EDPB backs UK adequacy extension under GDPR but urges strict monitoring
The European Data Protection Board (EDPB) adopted two opinions on the European Commission’s draft decisions to extend the validity of the UK adequacy decisions under the GDPR and the Law Enforcement Directive (LED) until December 2031. The Commission requested the six-year extension to maintain the free flow of personal data from the EU to the UK without additional transfer safeguards, since the current adequacy decisions expire in December 2025. EDPB Chair Anu Talus welcomed continued alignment between EU and UK data protection frameworks while urging the Commission to address the Board’s concerns and to ensure rigorous monitoring once the decisions are adopted to strengthen legal certainty.
In its GDPR opinion the EDPB recognised that recent UK legal changes often aim to clarify compliance, but identified areas requiring close monitoring. These include the Retained EU Law (Revocation and Reform) Act 2023 — notably the removal of EU law primacy and direct effect — and expanded executive powers that could change rules on international transfers, automated decision-making, and Information Commissioner’s Office (ICO) governance with limited parliamentary scrutiny. The Board also highlighted the UK’s new adequacy test for transfers to third countries as lacking explicit assessment of government access risks, redress mechanisms, and independent supervision, and raised concerns about Technical Capability Notices (TCNs) that might be used to bypass encryption.
Concerning LED matters, the EDPB welcomed legislative alignment in the law enforcement context but flagged specific risks. The Board called attention to national security exemptions that could override data protection principles and limit oversight, and urged that rules on international data transfers for law enforcement be assessed with the same rigor applied under the GDPR. The EDPB also expressed concern about a more permissive approach to automated decision-making and stressed the need to preserve individuals’ rights to human review, while monitoring redress mechanisms and the effective exercise of corrective powers in the UK framework.

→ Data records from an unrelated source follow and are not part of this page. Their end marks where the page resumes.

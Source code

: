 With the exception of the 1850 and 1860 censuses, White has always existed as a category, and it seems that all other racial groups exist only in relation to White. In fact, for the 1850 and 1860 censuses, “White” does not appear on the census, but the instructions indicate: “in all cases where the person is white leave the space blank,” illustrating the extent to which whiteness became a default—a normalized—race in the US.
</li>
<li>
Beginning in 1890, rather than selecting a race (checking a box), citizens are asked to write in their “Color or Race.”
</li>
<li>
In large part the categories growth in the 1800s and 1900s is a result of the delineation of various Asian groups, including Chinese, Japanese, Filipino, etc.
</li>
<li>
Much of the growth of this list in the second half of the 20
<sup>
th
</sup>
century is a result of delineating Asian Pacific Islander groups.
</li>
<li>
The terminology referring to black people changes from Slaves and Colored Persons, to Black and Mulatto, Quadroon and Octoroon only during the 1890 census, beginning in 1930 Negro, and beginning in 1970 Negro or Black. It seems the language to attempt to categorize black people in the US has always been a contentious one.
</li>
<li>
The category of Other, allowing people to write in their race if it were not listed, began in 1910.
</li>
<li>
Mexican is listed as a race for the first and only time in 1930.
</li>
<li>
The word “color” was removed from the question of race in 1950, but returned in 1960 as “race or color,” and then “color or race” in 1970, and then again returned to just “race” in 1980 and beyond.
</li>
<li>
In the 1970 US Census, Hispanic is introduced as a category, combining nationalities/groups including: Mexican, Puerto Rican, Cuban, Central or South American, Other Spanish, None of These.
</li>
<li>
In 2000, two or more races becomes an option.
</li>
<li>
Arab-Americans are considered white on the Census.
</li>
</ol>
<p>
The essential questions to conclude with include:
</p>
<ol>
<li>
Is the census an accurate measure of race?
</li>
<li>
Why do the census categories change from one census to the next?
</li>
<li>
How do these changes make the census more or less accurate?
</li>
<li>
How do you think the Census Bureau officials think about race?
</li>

Overall, the EDPB reaffirmed key findings from its 2021 adequacy opinions, noting that core rights and obligations under the GDPR — including transparency and data subject rights — remain closely aligned between the EU and the UK. The Board’s opinions ask the Commission to address identified gaps and set out robust monitoring and enforcement arrangements to ensure continued protection of personal data transferred to the UK through the proposed extended adequacy decisions.